# Assigned task
Could you retype, exactly as written, every line from the top of the records through the line that contains "- [ ] **Semantic"?

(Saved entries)
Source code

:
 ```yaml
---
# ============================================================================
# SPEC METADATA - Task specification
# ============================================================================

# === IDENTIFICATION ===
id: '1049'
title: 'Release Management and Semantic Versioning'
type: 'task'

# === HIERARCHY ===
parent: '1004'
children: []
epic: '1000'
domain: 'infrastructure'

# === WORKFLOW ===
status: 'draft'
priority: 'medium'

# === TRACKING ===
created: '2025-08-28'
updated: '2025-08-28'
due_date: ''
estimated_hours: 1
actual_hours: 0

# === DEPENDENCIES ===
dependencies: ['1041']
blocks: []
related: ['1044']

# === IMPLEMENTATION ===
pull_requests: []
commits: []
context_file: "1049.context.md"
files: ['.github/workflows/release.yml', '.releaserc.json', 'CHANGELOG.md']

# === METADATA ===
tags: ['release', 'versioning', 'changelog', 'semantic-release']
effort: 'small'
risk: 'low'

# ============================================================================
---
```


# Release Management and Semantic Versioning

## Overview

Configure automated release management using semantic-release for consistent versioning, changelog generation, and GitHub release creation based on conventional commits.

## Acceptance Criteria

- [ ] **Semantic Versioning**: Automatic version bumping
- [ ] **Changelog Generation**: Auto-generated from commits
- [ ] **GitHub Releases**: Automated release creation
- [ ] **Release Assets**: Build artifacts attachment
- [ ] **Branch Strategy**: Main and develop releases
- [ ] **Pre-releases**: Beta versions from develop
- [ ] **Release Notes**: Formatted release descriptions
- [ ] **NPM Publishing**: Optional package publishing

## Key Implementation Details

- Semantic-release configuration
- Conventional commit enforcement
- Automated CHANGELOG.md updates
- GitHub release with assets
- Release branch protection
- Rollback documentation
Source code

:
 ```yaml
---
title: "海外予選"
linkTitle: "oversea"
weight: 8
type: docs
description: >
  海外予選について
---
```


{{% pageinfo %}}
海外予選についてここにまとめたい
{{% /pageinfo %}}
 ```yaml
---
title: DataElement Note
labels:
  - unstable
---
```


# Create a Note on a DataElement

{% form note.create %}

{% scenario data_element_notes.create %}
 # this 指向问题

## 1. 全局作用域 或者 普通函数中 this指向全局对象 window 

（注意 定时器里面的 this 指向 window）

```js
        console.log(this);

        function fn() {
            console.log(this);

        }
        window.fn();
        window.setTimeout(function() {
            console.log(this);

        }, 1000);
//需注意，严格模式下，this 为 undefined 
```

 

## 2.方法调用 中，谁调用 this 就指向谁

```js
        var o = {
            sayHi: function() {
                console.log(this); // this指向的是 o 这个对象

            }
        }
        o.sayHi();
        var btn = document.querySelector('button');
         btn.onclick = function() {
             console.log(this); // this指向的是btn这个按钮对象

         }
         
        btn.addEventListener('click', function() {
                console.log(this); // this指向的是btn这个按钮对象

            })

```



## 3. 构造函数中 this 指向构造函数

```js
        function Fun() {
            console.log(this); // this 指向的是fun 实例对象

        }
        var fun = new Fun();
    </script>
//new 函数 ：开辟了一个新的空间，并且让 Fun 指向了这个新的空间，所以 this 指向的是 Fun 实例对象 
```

# Expected answer
Source code

:
 ```yaml
---
# ============================================================================
# SPEC METADATA - Task specification
# ============================================================================

# === IDENTIFICATION ===
id: '1049'
title: 'Release Management and Semantic Versioning'
type: 'task'

# === HIERARCHY ===
parent: '1004'
children: []
epic: '1000'
domain: 'infrastructure'

# === WORKFLOW ===
status: 'draft'
priority: 'medium'

# === TRACKING ===
created: '2025-08-28'
updated: '2025-08-28'
due_date: ''
estimated_hours: 1
actual_hours: 0

# === DEPENDENCIES ===
dependencies: ['1041']
blocks: []
related: ['1044']

# === IMPLEMENTATION ===
pull_requests: []
commits: []
context_file: "1049.context.md"
files: ['.github/workflows/release.yml', '.releaserc.json', 'CHANGELOG.md']

# === METADATA ===
tags: ['release', 'versioning', 'changelog', 'semantic-release']
effort: 'small'
risk: 'low'

# ============================================================================
---
```


# Release Management and Semantic Versioning

## Overview

Configure automated release management using semantic-release for consistent versioning, changelog generation, and GitHub release creation based on conventional commits.

## Acceptance Criteria

- [ ] **Semantic Versioning**: Automatic version bumping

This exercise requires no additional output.